I'm guessing the send tab metrics may have been reporting it as a success but the messages never reached the device and silently dropped.
I'm guessing the send tab metrics may have been reporting it as a success
In theory, if the subscriptionExpired
flag is set on the FxA server when you try to send a tab to that device, the FxA metrics will report that as a failure rather than a success.
"UAID not found" is exactly the sort of error message I'd expect for a client whose uaid record had been discarded by the server.
On the other hand, if the uaid record had been discarded by the server, I would expect the call to unsubscribe
to fail; it's weird that calling unsubscribe
succeeds but then calling subscribe
immediately after it fails.
Yes, it's why I gave the bug the weight I did. There's going to be a bit of investigation to see exactly what's going on here and I'm not sure how easily I can replicate what's happened. The database appears to have gotten into a strange state.
If it's helpful, we're tracking the exceptions from the unsubscribe here in nightly here: https://sentry.prod.mozaws.net/operations/firefox-nightly/issues/10175063/
On the other hand, if the uaid record had been discarded by the server, I would expect the call to unsubscribe to fail; it's weird that calling unsubscribe succeeds but then calling subscribe immediately after it fails.
The sentry breadcrumbs tell us that it is in fact the unsubscribe call that's failing, which makes more sense.
I believe it's the responsibility of the rust code to handle the "missing uaid" case better, and have filed https://github.com/mozilla/application-services/issues/3751 to follow up.
Doing some research on this, I am not able to reproduce it locally. One kind of dumb thought is that if the CHID isn't included and the client sends a DELETE https://.../v1/fcm/.../registration/{uaid}
then the user's entire record is wiped and a 200 returned. Sending a subsequent, additional channel subscription request would fail because the record is no longer present. Not sure how that could happen, unless there's a builder function, since DELETE https://.../v1/fcm/.../registration/{uaid}/subscription/
would return a 404, but it's a thought.
In any case, I see that the number of subscription errors seems a lot lower recently.

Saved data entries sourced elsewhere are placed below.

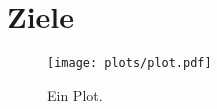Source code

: \section{Ziele}
\label{sec:ziele}
\begin{figure}
    \centering
    \texttt{[image: plots/plot.pdf]}
    \caption{Ein Plot.}
    \label{fig:Plot}
\end{figure}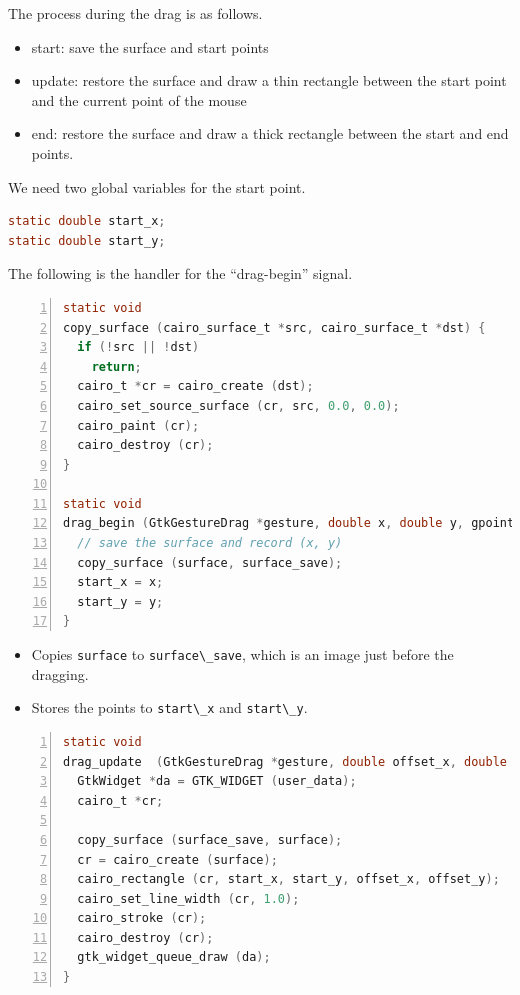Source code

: The process during the drag is as follows.

\begin{itemize}
\tightlist
\item
  start: save the surface and start points
\item
  update: restore the surface and draw a thin rectangle between the
  start point and the current point of the mouse
\item
  end: restore the surface and draw a thick rectangle between the start
  and end points.
\end{itemize}

We need two global variables for the start point.

\begin{lstlisting}[language=C]
static double start_x;
static double start_y;
\end{lstlisting}

The following is the handler for the ``drag-begin'' signal.

\begin{lstlisting}[language=C, numbers=left]
static void
copy_surface (cairo_surface_t *src, cairo_surface_t *dst) {
  if (!src || !dst)
    return;
  cairo_t *cr = cairo_create (dst);
  cairo_set_source_surface (cr, src, 0.0, 0.0);
  cairo_paint (cr);
  cairo_destroy (cr);
}

static void
drag_begin (GtkGestureDrag *gesture, double x, double y, gpointer user_data) {
  // save the surface and record (x, y)
  copy_surface (surface, surface_save);
  start_x = x;
  start_y = y;
}
\end{lstlisting}

\begin{itemize}
\tightlist
\item
  Copies \passthrough{\lstinline!surface!} to
  \passthrough{\lstinline!surface\_save!}, which is an image just before
  the dragging.
\item
  Stores the points to \passthrough{\lstinline!start\_x!} and
  \passthrough{\lstinline!start\_y!}.
\end{itemize}

\begin{lstlisting}[language=C, numbers=left]
static void
drag_update  (GtkGestureDrag *gesture, double offset_x, double offset_y, gpointer user_data) {
  GtkWidget *da = GTK_WIDGET (user_data);
  cairo_t *cr;
  
  copy_surface (surface_save, surface);
  cr = cairo_create (surface);
  cairo_rectangle (cr, start_x, start_y, offset_x, offset_y);
  cairo_set_line_width (cr, 1.0);
  cairo_stroke (cr);
  cairo_destroy (cr);
  gtk_widget_queue_draw (da);
}
\end{lstlisting}


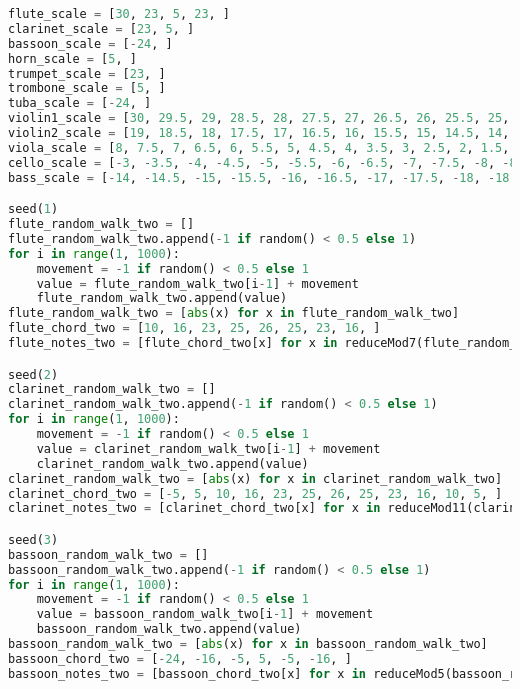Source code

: \begin{lstlisting}[language=Python, caption=Tianshu Segment\_I]
flute_scale = [30, 23, 5, 23, ]
clarinet_scale = [23, 5, ]
bassoon_scale = [-24, ]
horn_scale = [5, ]
trumpet_scale = [23, ]
trombone_scale = [5, ]
tuba_scale = [-24, ]
violin1_scale = [30, 29.5, 29, 28.5, 28, 27.5, 27, 26.5, 26, 25.5, 25, 24.5, 24, 23.5, 23, 22.5, 22, 21.5, 21, 20.5, 20, 19.5, 19, 19.5, 20, 20.5, 21, 21.5, 22, 22.5, 23, 23.5, 24, 24.5, 25, 25.5, 26, 26.5, 27, 27.5, 28, 28.5, 29, 29.5, ]
violin2_scale = [19, 18.5, 18, 17.5, 17, 16.5, 16, 15.5, 15, 14.5, 14, 13.5, 13, 12.5, 12, 11.5, 11, 10.5, 10, 9.5, 9, 8.5, 8, 8.5, 9, 9.5, 10, 10.5, 11, 11.5, 12, 12.5, 13, 13.5, 14, 14.5, 15, 15.5, 16, 16.5, 17, 17.5, 18, 18.5, ]
viola_scale = [8, 7.5, 7, 6.5, 6, 5.5, 5, 4.5, 4, 3.5, 3, 2.5, 2, 1.5, 1, 0.5, 0, -0.5, -1, -1.5, -2, -2.5, -3, -2.5, -2, -1.5, -1, -0.5, 0, 0.5, 1, 1.5, 2, 2.5, 3, 3.5, 4, 4.5, 5, 5.5, 6, 6.5, 7, 7.5, ]
cello_scale = [-3, -3.5, -4, -4.5, -5, -5.5, -6, -6.5, -7, -7.5, -8, -8.5, -9, -9.5, -10, -10.5, -11, -11.5, -12, -12.5 -13, -13.5 -14, -13.5, -13, -12.5, -12, -11.5, -11, -10.5, -10, -9.5, -9, -8.5, -8, -7.5, -7, -6.5, -6, -5.5, -5, -4.5, -4, -3.5, ]
bass_scale = [-14, -14.5, -15, -15.5, -16, -16.5, -17, -17.5, -18, -18.5, -19, -19.5, -20, -20.5, -21, -21.5, -22, -22.5, -23, -23.5, -24, -24.5, -25, -24.5, -24, -23.5, -23, -22.5, -22, -21.5, -21, -20.5, -20, -19.5, -19, -18.5, -18, -17.5, -17, -16.5, -16, -15.5, -15, -14.5, ]

seed(1)
flute_random_walk_two = []
flute_random_walk_two.append(-1 if random() < 0.5 else 1)
for i in range(1, 1000):
    movement = -1 if random() < 0.5 else 1
    value = flute_random_walk_two[i-1] + movement
    flute_random_walk_two.append(value)
flute_random_walk_two = [abs(x) for x in flute_random_walk_two]
flute_chord_two = [10, 16, 23, 25, 26, 25, 23, 16, ]
flute_notes_two = [flute_chord_two[x] for x in reduceMod7(flute_random_walk_two)]

seed(2)
clarinet_random_walk_two = []
clarinet_random_walk_two.append(-1 if random() < 0.5 else 1)
for i in range(1, 1000):
    movement = -1 if random() < 0.5 else 1
    value = clarinet_random_walk_two[i-1] + movement
    clarinet_random_walk_two.append(value)
clarinet_random_walk_two = [abs(x) for x in clarinet_random_walk_two]
clarinet_chord_two = [-5, 5, 10, 16, 23, 25, 26, 25, 23, 16, 10, 5, ]
clarinet_notes_two = [clarinet_chord_two[x] for x in reduceMod11(clarinet_random_walk_two)]

seed(3)
bassoon_random_walk_two = []
bassoon_random_walk_two.append(-1 if random() < 0.5 else 1)
for i in range(1, 1000):
    movement = -1 if random() < 0.5 else 1
    value = bassoon_random_walk_two[i-1] + movement
    bassoon_random_walk_two.append(value)
bassoon_random_walk_two = [abs(x) for x in bassoon_random_walk_two]
bassoon_chord_two = [-24, -16, -5, 5, -5, -16, ]
bassoon_notes_two = [bassoon_chord_two[x] for x in reduceMod5(bassoon_random_walk_two)]


\end{lstlisting}
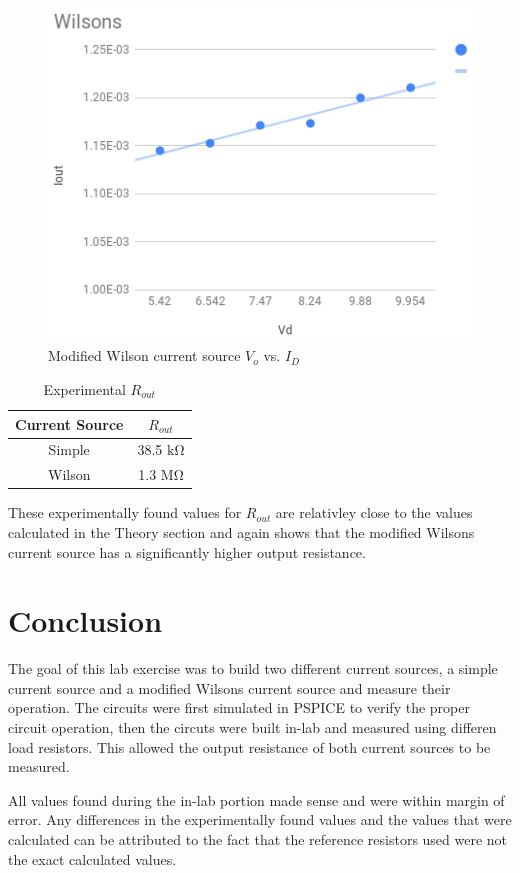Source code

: \documentclass[11pt]{article}
\begin{document}
	\begin{figure}[H]
		\centering
		\includegraphics[width=4.0 in]{wilson_rout.png}
		\caption{Modified Wilson current source $V_o$ vs. $I_D$}
		\label{fig:wilson_r}
	\end{figure}

	\begin{table}[H]
		\centering
		\caption{Experimental $R_{out}$}
		\label{table:rout}
		\begin{tabular}{|c|c|}
			\hline
			Current Source & $R_{out}$\\
			\hline
			Simple & 38.5 $\si{\kilo\ohm}$\\
			Wilson & 1.3 $\si{\mega\ohm}$\\
			\hline
		\end{tabular}
	\end{table}
	
	These experimentally found values for $R_{out}$ are relativley close to
	the values calculated in the Theory section and again shows that the
	modified Wilsons current source has a significantly higher output
	resistance.


	\section{Conclusion}
	The goal of this lab exercise was to build two different current sources,
	a simple current source and a modified Wilsons current source and measure
	their operation. The circuits were first simulated in PSPICE to verify the
	proper circuit operation, then the circuts were built in-lab and measured
	using differen load resistors. This allowed the output resistance of both
	current sources to be measured.\\

	\hfill \break

	All values found during the in-lab portion made sense and were within margin
	of error. Any differences in the experimentally found values and the values
	that were calculated can be attributed to the fact that the reference resistors
	used were not the exact calculated values. 
\end{document}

In any case, I see that the number of subscription errors seems a lot lower recently.
@jrconlin I left a comment on that Sentry exception that I'll copy here:
This exception will go back down to zero since we've backed out the change that invokes the bad state on the service side. We still need to find an appropriate fix to reintroduce the change or fix the FxA push subscription another way.
We reverted our changes that found the error during the holiday break since we didn't have a solution.
We do still have devices that are stuck in this state as well.
Yeah, I get that. FWIW, I was working with someone outside trying to resolve an issue and was seeing something kind of odd. I cataloged it here: https://github.com/mozilla-mobile/android-components/issues/9426 but I wonder if it might be related? Basically, i wonder if firefox might be getting an old FCM id for some weird reason, which would get rejected by FCM on the server side, leading to the 410. Kinda gets back to the whole "FCM is a weird black box" and I'd love to get away from it, but that's just not happening anytime soon.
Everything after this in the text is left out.